Nie milkną spekulacje, dlaczego, pomimo wielkiego sukcesu, Beatrix Potter porzuciła literaturę, aby poświęcić się opiece nad Krainą Jezior. Aktorka ma ten temat własną teorię: "Jej książki rodziły się za podszeptem wewnętrznego głosu. Najbliżsi określali ją jako pogodną, wiecznie szczęśliwą kobietę. Mówiono, że promieniała radością i zniewalała swoimi błękitnymi oczami. Stopniowo zmieniała swój styl życia, a literatura schodziła w nim na dalszy plan. Świadczyło to o jej rosnącym uczuciu spełnienia, odnalazła bowiem coś nowego, w czym mogła się w pełni zrealizować".
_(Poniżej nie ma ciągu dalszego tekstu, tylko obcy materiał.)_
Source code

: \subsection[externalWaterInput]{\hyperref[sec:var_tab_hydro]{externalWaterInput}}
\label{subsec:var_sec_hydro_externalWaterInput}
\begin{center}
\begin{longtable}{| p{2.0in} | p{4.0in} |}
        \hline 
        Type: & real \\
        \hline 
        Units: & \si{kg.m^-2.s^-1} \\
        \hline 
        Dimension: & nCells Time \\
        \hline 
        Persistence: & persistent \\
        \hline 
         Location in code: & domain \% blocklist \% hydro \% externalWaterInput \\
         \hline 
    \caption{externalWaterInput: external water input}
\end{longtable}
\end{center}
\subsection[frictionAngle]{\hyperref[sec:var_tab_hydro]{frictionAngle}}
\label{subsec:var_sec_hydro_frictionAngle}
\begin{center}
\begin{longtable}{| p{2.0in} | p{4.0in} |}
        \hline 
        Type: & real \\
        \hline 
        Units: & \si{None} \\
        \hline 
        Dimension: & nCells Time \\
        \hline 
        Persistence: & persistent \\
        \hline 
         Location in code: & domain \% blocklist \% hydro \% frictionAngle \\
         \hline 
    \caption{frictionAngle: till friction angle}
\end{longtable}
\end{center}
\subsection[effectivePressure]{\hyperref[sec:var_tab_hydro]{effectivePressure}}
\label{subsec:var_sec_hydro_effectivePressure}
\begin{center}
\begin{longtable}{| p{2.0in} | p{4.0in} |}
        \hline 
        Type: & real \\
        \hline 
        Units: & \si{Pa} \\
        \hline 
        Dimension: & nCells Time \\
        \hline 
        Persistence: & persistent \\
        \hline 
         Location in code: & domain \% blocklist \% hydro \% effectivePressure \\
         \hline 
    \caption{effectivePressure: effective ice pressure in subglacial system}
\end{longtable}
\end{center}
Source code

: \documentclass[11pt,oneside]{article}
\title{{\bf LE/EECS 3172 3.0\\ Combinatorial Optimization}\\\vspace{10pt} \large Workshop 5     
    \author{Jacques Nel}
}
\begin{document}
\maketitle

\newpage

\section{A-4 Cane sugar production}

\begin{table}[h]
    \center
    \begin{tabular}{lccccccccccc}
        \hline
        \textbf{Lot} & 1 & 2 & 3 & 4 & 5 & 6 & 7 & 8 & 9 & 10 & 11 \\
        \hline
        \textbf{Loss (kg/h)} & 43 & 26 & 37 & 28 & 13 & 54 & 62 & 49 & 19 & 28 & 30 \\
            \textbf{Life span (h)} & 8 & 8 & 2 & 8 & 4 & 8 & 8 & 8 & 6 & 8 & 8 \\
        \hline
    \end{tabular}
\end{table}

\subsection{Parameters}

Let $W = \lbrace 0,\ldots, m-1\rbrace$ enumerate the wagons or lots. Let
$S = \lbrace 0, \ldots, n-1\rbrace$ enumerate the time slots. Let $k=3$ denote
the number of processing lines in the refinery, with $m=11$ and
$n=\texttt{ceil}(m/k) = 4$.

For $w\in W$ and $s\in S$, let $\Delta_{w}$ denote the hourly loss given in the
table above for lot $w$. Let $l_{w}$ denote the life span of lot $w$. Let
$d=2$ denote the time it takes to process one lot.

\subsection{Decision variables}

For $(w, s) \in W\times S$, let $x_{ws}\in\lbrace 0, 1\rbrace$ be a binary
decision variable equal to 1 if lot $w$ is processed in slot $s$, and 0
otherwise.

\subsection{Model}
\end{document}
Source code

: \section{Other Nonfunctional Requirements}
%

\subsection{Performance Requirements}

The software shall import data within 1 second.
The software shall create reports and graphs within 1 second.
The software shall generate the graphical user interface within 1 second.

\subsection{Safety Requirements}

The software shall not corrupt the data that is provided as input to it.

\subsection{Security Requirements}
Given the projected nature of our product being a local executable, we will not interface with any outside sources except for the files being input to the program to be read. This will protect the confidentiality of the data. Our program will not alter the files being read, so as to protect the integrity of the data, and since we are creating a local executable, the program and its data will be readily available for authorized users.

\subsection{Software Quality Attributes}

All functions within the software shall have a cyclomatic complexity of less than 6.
Zellweger podkreśla także, że jej bohaterkę charakteryzowało szereg sprzeczności: "Była introwertyczką i nie czuła się komfortowo w dużych zbiorowiskach. Jednocześnie była niezwykle asertywna! Trzeba jednak pamiętać, że wiedzę o niej czerpiemy z opisów osób, które były wtedy dziećmi, a więc pamięć o niej mogła ulec zatarciu. Składanie części tej układanki było fascynującym przeżyciem, gdyż nic, co dotyczyło Beatrix Potter, nie wydawało się do końca pewne".

Przypuszczalnie aktorce największą przyjemność na planie "Miss Potter" sprawiało kręcenie zdjęć w ukochanej przez autorkę Krainie Jezior: "Łatwo wyczuć spokój, jaki tam znalazła. Miała dostęp do wszystkiego, czego pragnęła, co ją inspirowało. Odnalazła tam kolory, które widzimy w jej obrazach oraz ciszę, pozwalającą skupić się na otoczeniu".

Ewan McGregor o NORMANIE WARNE

"Zabawne, że gdy przyjąłem tę rolę zacząłem wszędzie znajdować książki Beatrix Potter", wspomina z uśmiechem aktor. "Moje dzieci mają ich mnóstwo, a ja wcześniej tego nawet nie zauważałem!".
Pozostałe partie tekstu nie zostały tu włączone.